Beyond Ransomware: Managing Threat, Risk and Harm

Without any doubt, the COVID-19 outbreak has presented enterprises with unprecedented hurdles, resulting in a massive spike in cyberattacks. Victims of ransomware attacks, which might be major or small enterprises, are put in a difficult situation as they try to maintain day-to-day operations while dealing with privacy and confidentiality issues about their compromised data. Aside from the financial strain imposed by the associated ransom demand, firms that enable payments to attackers may be in violation of sanctions legislation.


Kaseya Limited (Kaseya), a Florida-based IT business, was the target of the "largest ransomware assault on history." This assault was claimed by a gang associated with the Russian-based Ransomware Evil, a ransomware-as-a-service business. The attackers gained access to Kaseya's client data and requested a $70 million ransom—the highest ransomware payment demand to record. The significance of this attack—and what indicates an increase in the tactics of these criminal organizations—is that the attack on Kaseya was intended to harm its own systems and the systems of all its customers, using a technique known as ricocheting. Ricocheting is the intrusion of a key player's network in the IT supply chain, most typically observed in cyber-espionage, and subsequently the use of that network to spread malware to their clients' computers.


Recommendations for Mitigation: A Risk-Based Approach to Governance

Given the growing threat of ransomware attacks, it is vital that organizations, especially financial institutions (FIs), adjust existing systems and implement effective protocols to recognize and manage the sanctions risk of supporting a ransomware payment.


A risk-based approach necessitates the implementation of sufficient governance tools and controls, and given the US Treasury Department's regulatory attention to ransomware, FIs should develop an effective ransomware compliance program complying with the regulatory scrutiny or modify and improve their current processes and systems to (1) provide for regulatory control, and (2) reduce any sanctions risks, if ransomware payment is facilitated.


1. Preventive measures and regulatory supervision


  1. A risk-based compliance program and practices would be a key mitigating factor when regulatory measures are ruled against if the FI facilitates a ransomware payment.

  2. OFAC views a risk management committee comprised of senior leadership and subject-matter experts as proof of an institution's dedication to compliance.

  3. A data-driven risk assessment that includes cybersecurity system vulnerabilities, any elements of system resilience, and any weakness in human resources should be conducted.

  4. Internal controls that include, but are not limited to, written policies and procedures, including business continuity processes, adequate enforcement mechanisms for these rules and procedures, record-keeping procedures, and a strictly delineated network diagram for all staff members, particularly those in high-risk duties and responsibility.

  5. To guarantee that activities are not halted or severely disrupted, a business continuity strategy and procedure must be in place, including a strong data backup.

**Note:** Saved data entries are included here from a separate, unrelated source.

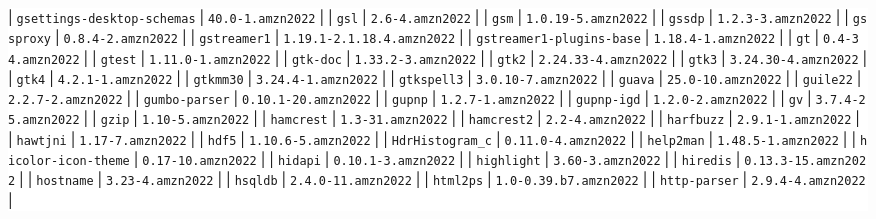 |   `gsettings-desktop-schemas`   |   `40.0-1.amzn2022`   | 
|   `gsl`   |   `2.6-4.amzn2022`   | 
|   `gsm`   |   `1.0.19-5.amzn2022`   | 
|   `gssdp`   |   `1.2.3-3.amzn2022`   | 
|   `gssproxy`   |   `0.8.4-2.amzn2022`   | 
|   `gstreamer1`   |   `1.19.1-2.1.18.4.amzn2022`   | 
|   `gstreamer1-plugins-base`   |   `1.18.4-1.amzn2022`   | 
|   `gt`   |   `0.4-34.amzn2022`   | 
|   `gtest`   |   `1.11.0-1.amzn2022`   | 
|   `gtk-doc`   |   `1.33.2-3.amzn2022`   | 
|   `gtk2`   |   `2.24.33-4.amzn2022`   | 
|   `gtk3`   |   `3.24.30-4.amzn2022`   | 
|   `gtk4`   |   `4.2.1-1.amzn2022`   | 
|   `gtkmm30`   |   `3.24.4-1.amzn2022`   | 
|   `gtkspell3`   |   `3.0.10-7.amzn2022`   | 
|   `guava`   |   `25.0-10.amzn2022`   | 
|   `guile22`   |   `2.2.7-2.amzn2022`   | 
|   `gumbo-parser`   |   `0.10.1-20.amzn2022`   | 
|   `gupnp`   |   `1.2.7-1.amzn2022`   | 
|   `gupnp-igd`   |   `1.2.0-2.amzn2022`   | 
|   `gv`   |   `3.7.4-25.amzn2022`   | 
|   `gzip`   |   `1.10-5.amzn2022`   | 
|   `hamcrest`   |   `1.3-31.amzn2022`   | 
|   `hamcrest2`   |   `2.2-4.amzn2022`   | 
|   `harfbuzz`   |   `2.9.1-1.amzn2022`   | 
|   `hawtjni`   |   `1.17-7.amzn2022`   | 
|   `hdf5`   |   `1.10.6-5.amzn2022`   | 
|   `HdrHistogram_c`   |   `0.11.0-4.amzn2022`   | 
|   `help2man`   |   `1.48.5-1.amzn2022`   | 
|   `hicolor-icon-theme`   |   `0.17-10.amzn2022`   | 
|   `hidapi`   |   `0.10.1-3.amzn2022`   | 
|   `highlight`   |   `3.60-3.amzn2022`   | 
|   `hiredis`   |   `0.13.3-15.amzn2022`   | 
|   `hostname`   |   `3.23-4.amzn2022`   | 
|   `hsqldb`   |   `2.4.0-11.amzn2022`   | 
|   `html2ps`   |   `1.0-0.39.b7.amzn2022`   | 
|   `http-parser`   |   `2.9.4-4.amzn2022`   |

  6. The majority of assaults start with phishing and spear phishing, as well as exploiting human weaknesses. As a result, all relevant workers should have access to regular ransomware and cybersecurity courses.


2. Reducing the danger of sanctions when ransomware payment is enabled

  1. Consult with legal advice before contacting law enforcement.

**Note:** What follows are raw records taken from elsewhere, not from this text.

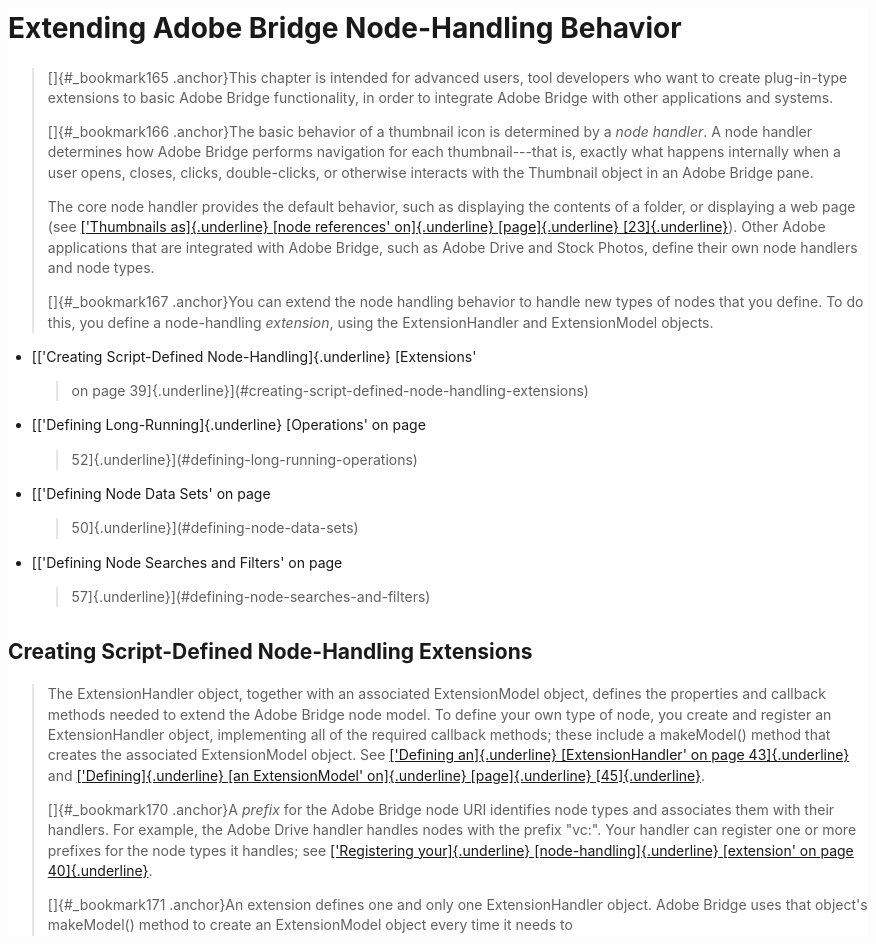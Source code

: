 Extending Adobe Bridge Node-Handling Behavior
=============================================

> []{#_bookmark165 .anchor}This chapter is intended for advanced users,
> tool developers who want to create plug-in-type extensions to basic
> Adobe Bridge functionality, in order to integrate Adobe Bridge with
> other applications and systems.
>
> []{#_bookmark166 .anchor}The basic behavior of a thumbnail icon is
> determined by a *node handler*. A node handler determines how Adobe
> Bridge performs navigation for each thumbnail---that is, exactly what
> happens internally when a user opens, closes, clicks, double-clicks,
> or otherwise interacts with the Thumbnail object in an Adobe Bridge
> pane.
>
> The core node handler provides the default behavior, such as
> displaying the contents of a folder, or displaying a web page (see
> [['Thumbnails as]{.underline} [node references' on]{.underline}
> [page]{.underline} [23]{.underline}](#thumbnails-as-node-references)).
> Other Adobe applications that are integrated with Adobe Bridge, such
> as Adobe Drive and Stock Photos, define their own node handlers and
> node types.
>
> []{#_bookmark167 .anchor}You can extend the node handling behavior to
> handle new types of nodes that you define. To do this, you define a
> node-handling *extension*, using the ExtensionHandler and
> ExtensionModel objects.

-   [['Creating Script-Defined Node-Handling]{.underline} [Extensions'
    > on page
    > 39]{.underline}](#creating-script-defined-node-handling-extensions)

-   [['Defining Long-Running]{.underline} [Operations' on page
    > 52]{.underline}](#defining-long-running-operations)

-   [['Defining Node Data Sets' on page
    > 50]{.underline}](#defining-node-data-sets)

-   [['Defining Node Searches and Filters' on page
    > 57]{.underline}](#defining-node-searches-and-filters)

Creating Script-Defined Node-Handling Extensions
------------------------------------------------

> The ExtensionHandler object, together with an associated
> ExtensionModel object, defines the properties and callback methods
> needed to extend the Adobe Bridge node model. To define your own type
> of node, you create and register an ExtensionHandler object,
> implementing all of the required callback methods; these include a
> makeModel() method that creates the associated ExtensionModel object.
> See [['Defining an]{.underline} [ExtensionHandler' on page
> 43]{.underline}](#defining-an-extensionhandler) and
> [['Defining]{.underline} [an ExtensionModel' on]{.underline}
> [page]{.underline} [45]{.underline}](#defining-an-extensionmodel).
>
> []{#_bookmark170 .anchor}A *prefix* for the Adobe Bridge node URI
> identifies node types and associates them with their handlers. For
> example, the Adobe Drive handler handles nodes with the prefix
> \"vc:\". Your handler can register one or more prefixes for the node
> types it handles; see [['Registering your]{.underline}
> [node-handling]{.underline} [extension' on page
> 40]{.underline}](#registering-your-node-handling-extension).
>
> []{#_bookmark171 .anchor}An extension defines one and only one
> ExtensionHandler object. Adobe Bridge uses that object's makeModel()
> method to create an ExtensionModel object every time it needs to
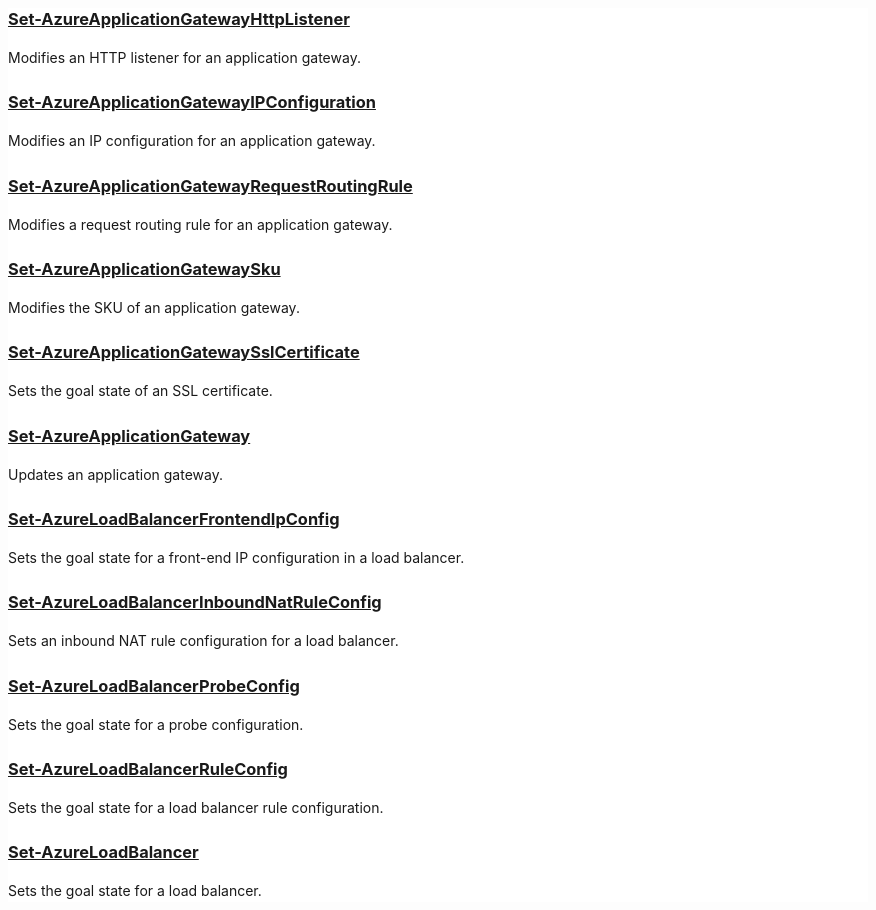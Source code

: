 ### [Set-AzureApplicationGatewayHttpListener](./Set-AzureApplicationGatewayHttpListener.md)
Modifies an HTTP listener for an application gateway.


### [Set-AzureApplicationGatewayIPConfiguration](./Set-AzureApplicationGatewayIPConfiguration.md)
Modifies an IP configuration for an application gateway.


### [Set-AzureApplicationGatewayRequestRoutingRule](./Set-AzureApplicationGatewayRequestRoutingRule.md)
Modifies a request routing rule for an application gateway.


### [Set-AzureApplicationGatewaySku](./Set-AzureApplicationGatewaySku.md)
Modifies the SKU of an application gateway.


### [Set-AzureApplicationGatewaySslCertificate](./Set-AzureApplicationGatewaySslCertificate.md)
Sets the goal state of an SSL certificate.


### [Set-AzureApplicationGateway](./Set-AzureApplicationGateway.md)
Updates an application gateway.


### [Set-AzureLoadBalancerFrontendIpConfig](./Set-AzureLoadBalancerFrontendIpConfig.md)
Sets the goal state for a front-end IP configuration in a load balancer.


### [Set-AzureLoadBalancerInboundNatRuleConfig](./Set-AzureLoadBalancerInboundNatRuleConfig.md)
Sets an inbound NAT rule configuration for a load balancer.


### [Set-AzureLoadBalancerProbeConfig](./Set-AzureLoadBalancerProbeConfig.md)
Sets the goal state for a probe configuration.


### [Set-AzureLoadBalancerRuleConfig](./Set-AzureLoadBalancerRuleConfig.md)
Sets the goal state for a load balancer rule configuration.


### [Set-AzureLoadBalancer](./Set-AzureLoadBalancer.md)
Sets the goal state for a load balancer.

  2. Carry out risk assessments, including determining

  3. Evaluate and decide on payment and nonpayment alternatives, which must be adequately and rigorously recorded, preferably with the support of a federal enforcement agency (e.g., FBI, Royal Canadian Mounted Police [RCMP], among others)


The Importance of Risk-Based Approach to Governance and Record-Keeping for FIs

The updated Treasury Department advisory advances the US government's extensive counter-ransomware approach by emphasizing the importance of improving cybersecurity practices, reporting to US government entities, collaboration and cooperation between the public and private sectors, and having close relationships with international associates including police agencies globally.


The Treasury also motivates victims of attacks and related businesses to document the attacks and fully cooperate with law enforcement as soon as possible in order to benefit from substantial mitigating circumstances to OFAC's potential enforcement action.


Overall, a risk-based approach to governance and record-keeping for FIs, as well as the execution of preventative efforts to minimize regulatory risk—particularly sanctions risks associated with ransomware payments—are the minimum and most realistic stages that FIs and businesses should take to ensure adherence with the standards prescribed forth by OFAC in its guidelines.